The period of Thursday, October 24th through Sunday 27th October, 2019 saw Second Life encounter a rolling set of issues which finally came to a head on Sunday, October 27th. The issues affected many Second Life users and services from logging-in through to inventory / asset handling.
As has become the case with these matters, April Linden, the Second Life Operations Manager, has provided a post-mortem blog post on the issue and her team’s work in addressing the problems. And as always, her post provides insight into the complexities in keeping a platform such as Second Life running.
In short, the root cause of the weekend’s upsets lay not with and of the Second Life services but with one of the Lab’s network providers – and was exacerbated by the fact the first couple of times it happened – Thursday and Friday – it appeared to correct itself on both occasions before the Lab could fully identify the root cause.

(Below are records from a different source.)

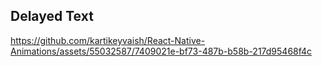 ## Delayed Text


https://github.com/kartikeyvaish/React-Native-Animations/assets/55032587/7409021e-bf73-487b-b58b-217d95468f4c


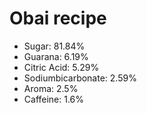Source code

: # Obai recipe

* Sugar: 81.84%
* Guarana: 6.19%
* Citric Acid: 5.29%
* Sodiumbicarbonate: 2.59%
* Aroma: 2.5%
* Caffeine: 1.6%


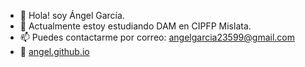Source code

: - 👋 Hola! soy Ángel García.
- 🌱 Actualmente estoy estudiando DAM en CIPFP Mislata.
- 📫 Puedes contactarme por correo: angelgarcia23599@gmail.com
- 🔗 [angel.github.io](https://angelgarciagarcia.github.io/angel.github.io/inicio.html)

<!---
angelgarcia23599/angelgarcia23599 is a ✨ special ✨ repository because its `README.md` (this file) appears on your GitHub profile.
You can click the Preview link to take a look at your changes.
- 👀 I’m interested in ...
- 💞️ I’m looking to collaborate on ...
--->
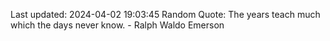 Last updated: 2024-04-02 19:03:45
Random Quote: The years teach much which the days never know. - Ralph Waldo Emerson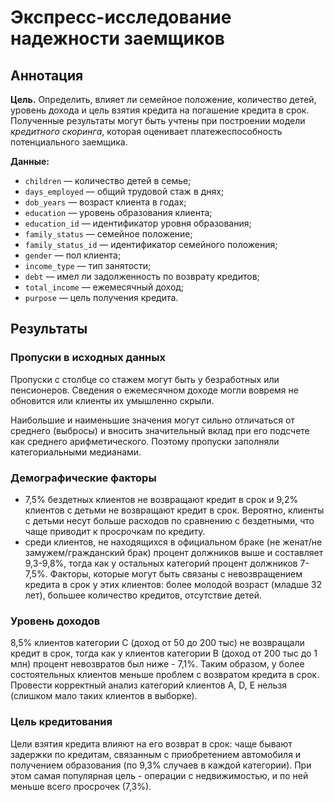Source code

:# Экспресс-исследование надежности заемщиков
## Аннотация
**Цель.** Определить, влияет ли семейное положение, количество детей, уровень дохода и цель взятия кредита на погашение кредита в срок. Полученные результаты могут быть учтены при построении модели *кредитного скоринга*, которая оценивает платежеспособность потенциального заемщика.

**Данные:**
- `children` — количество детей в семье;
- `days_employed` — общий трудовой стаж в днях;
- `dob_years` — возраст клиента в годах;
- `education` — уровень образования клиента;
- `education_id` — идентификатор уровня образования;
- `family_status` — семейное положение;
- `family_status_id` — идентификатор семейного положения;
- `gender` — пол клиента;
- `income_type` — тип занятости;
- `debt` — имел ли задолженность по возврату кредитов;
- `total_income` — ежемесячный доход;
- `purpose` — цель получения кредита.

## Результаты

### Пропуски в исходных данных

Пропуски с столбце со стажем могут быть у безработных или пенсионеров. Сведения о ежемесячном доходе могли вовремя не обновится или клиенты их умышленно скрыли.

Наибольшие и наименьшие значения могут сильно отличаться от среднего (выбросы) и вносить значительный вклад при его подсчете как среднего арифметического. Поэтому пропуски заполняли категориальными медианами.

### Демографические факторы
- 7,5% бездетных клиентов не возвращают кредит в срок и 9,2% клиентов с детьми не возвращают кредит в срок. Вероятно, клиенты с детьми несут больше расходов по сравнению с бездетными, что чаще приводит к просрочкам по кредиту. 
- среди клиентов, не находящихся в официальном браке (не женат/не замужем/гражданский брак) процент должников выше и составляет 9,3-9,8%, тогда как у остальных категорий процент должников 7-7,5%. Факторы, которые могут быть связаны с невозвращением кредита в срок у этих клиентов: более молодой возраст (младше 32 лет), большее количество кредитов, отсутствие детей.

### Уровень доходов
8,5% клиентов категории С (доход от 50 до 200 тыс) не возвращали кредит в срок, тогда как у клиентов категории В (доход от 200 тыс до 1 млн) процент невозвратов был ниже - 7,1%. Таким образом, у более состоятельных клиентов меньше проблем с возвратом кредита в срок. Провести корректный анализ категорий клиентов A, D, E нельзя (слишком мало таких клиентов в выборке).

### Цель кредитования
Цели взятия кредита влияют на его возврат в срок: чаще бывают задержки по кредитам, связанным с приобретением автомобиля и получением образования (по 9,3% случаев в каждой категории). При этом самая популярная цель - операции с недвижимостью, и по ней меньше всего просрочек (7,3%).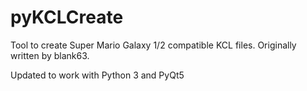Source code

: # pyKCLCreate
Tool to create Super Mario Galaxy 1/2 compatible KCL files. Originally written by blank63.

Updated to work with Python 3 and PyQt5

On Sunday, the problems started up again, but fortunately April’s team were able to pin down the issue and commence work with their provider – which obviously meant getting Second Life back on an even keel was pretty much in the hands of a third-party rather than being fully under the Lab’s control.
Our stuff was (and still is) working just fine, but we were getting intermittent errors and delays on traffic that was routed through one of our providers. We quickly opened a ticket with the network provider and started engaging with them. That’s never a fun thing to do because these are times when we’re waiting on hold on the phone with a vendor while Second Life isn’t running as well as it usually does.

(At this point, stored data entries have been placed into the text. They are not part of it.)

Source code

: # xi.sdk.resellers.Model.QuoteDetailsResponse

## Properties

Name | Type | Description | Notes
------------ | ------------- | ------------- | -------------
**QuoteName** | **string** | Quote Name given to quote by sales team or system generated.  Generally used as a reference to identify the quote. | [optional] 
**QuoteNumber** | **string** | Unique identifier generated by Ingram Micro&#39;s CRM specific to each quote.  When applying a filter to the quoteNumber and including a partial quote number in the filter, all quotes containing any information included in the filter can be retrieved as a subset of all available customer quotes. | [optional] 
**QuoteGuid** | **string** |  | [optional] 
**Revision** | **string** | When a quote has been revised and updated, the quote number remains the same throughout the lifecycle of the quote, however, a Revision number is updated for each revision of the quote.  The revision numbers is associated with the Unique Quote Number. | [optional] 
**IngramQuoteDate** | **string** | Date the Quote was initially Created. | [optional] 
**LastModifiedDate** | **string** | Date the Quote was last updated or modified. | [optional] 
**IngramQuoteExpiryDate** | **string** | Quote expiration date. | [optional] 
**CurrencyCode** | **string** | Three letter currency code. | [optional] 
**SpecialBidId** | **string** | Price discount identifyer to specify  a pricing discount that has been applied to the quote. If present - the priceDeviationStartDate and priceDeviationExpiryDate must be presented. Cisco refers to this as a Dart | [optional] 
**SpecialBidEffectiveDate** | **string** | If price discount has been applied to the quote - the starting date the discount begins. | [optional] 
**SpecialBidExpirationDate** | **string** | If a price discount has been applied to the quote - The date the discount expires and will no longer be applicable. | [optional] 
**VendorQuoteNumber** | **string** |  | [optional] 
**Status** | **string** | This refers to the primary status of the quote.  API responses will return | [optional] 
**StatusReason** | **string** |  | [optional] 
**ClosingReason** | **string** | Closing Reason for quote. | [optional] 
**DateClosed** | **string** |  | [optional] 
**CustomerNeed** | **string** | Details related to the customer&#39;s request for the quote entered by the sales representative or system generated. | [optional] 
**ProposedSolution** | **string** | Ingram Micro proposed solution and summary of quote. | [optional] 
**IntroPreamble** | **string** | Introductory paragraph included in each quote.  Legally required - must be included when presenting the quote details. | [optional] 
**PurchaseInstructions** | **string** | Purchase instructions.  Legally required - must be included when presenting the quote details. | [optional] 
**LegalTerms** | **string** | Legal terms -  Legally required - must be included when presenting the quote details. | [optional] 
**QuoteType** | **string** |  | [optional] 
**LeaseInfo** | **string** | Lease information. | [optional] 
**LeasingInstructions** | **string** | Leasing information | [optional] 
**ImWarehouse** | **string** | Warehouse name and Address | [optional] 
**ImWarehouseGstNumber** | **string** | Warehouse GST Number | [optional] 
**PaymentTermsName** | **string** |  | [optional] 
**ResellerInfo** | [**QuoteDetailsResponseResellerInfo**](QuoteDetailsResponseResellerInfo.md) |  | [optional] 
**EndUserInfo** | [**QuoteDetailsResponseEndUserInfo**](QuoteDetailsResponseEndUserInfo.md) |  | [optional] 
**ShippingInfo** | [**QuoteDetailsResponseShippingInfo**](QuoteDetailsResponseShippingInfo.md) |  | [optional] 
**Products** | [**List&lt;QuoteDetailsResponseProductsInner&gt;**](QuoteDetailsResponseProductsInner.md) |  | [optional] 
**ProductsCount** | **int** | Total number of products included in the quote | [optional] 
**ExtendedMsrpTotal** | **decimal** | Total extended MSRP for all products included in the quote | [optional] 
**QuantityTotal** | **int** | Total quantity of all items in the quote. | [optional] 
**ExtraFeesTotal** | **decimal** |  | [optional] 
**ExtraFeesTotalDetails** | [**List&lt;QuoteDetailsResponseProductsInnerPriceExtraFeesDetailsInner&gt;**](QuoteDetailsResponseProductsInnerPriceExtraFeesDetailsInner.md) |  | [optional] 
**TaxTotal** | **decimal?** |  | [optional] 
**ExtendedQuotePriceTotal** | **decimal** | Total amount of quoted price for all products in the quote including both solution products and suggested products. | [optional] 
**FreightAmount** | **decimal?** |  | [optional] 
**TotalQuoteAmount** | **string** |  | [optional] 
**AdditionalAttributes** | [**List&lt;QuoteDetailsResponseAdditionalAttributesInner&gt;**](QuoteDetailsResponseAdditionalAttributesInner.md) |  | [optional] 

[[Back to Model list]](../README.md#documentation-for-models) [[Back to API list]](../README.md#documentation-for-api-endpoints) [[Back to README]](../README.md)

After several hours trying to troubleshoot with the vendor, we decided to swing a bigger hammer and adjust our Internet routing. It took a few attempts, but we finally got it, and we were able to route around the problematic network. We’re still trying to troubleshoot with the vendor, but Second Life is back to normal again.
– Extract from April Linden’s blog post
As a result of the problems April’s team is working on moving some of the Lab’s services to make Second Life more resilient to similar incidents.
During the issues, some speculated if the problems were a result of the power outages being experienced in California at the time. As April notes, this was not the case – while Linden Lab’s head office is in San Francisco, the core servers and services are located in Arizona. However, resolving the issues from California were affected by the outages, again as April notes in her post.
It’s something I’ve noted before, and will likely state again: feedback like this from April, laying out what happened when SL encounters problems are always an educational / invaluable read, not only explaining the issue itself, but in also providing worthwhile insight into the complexities of Second Life.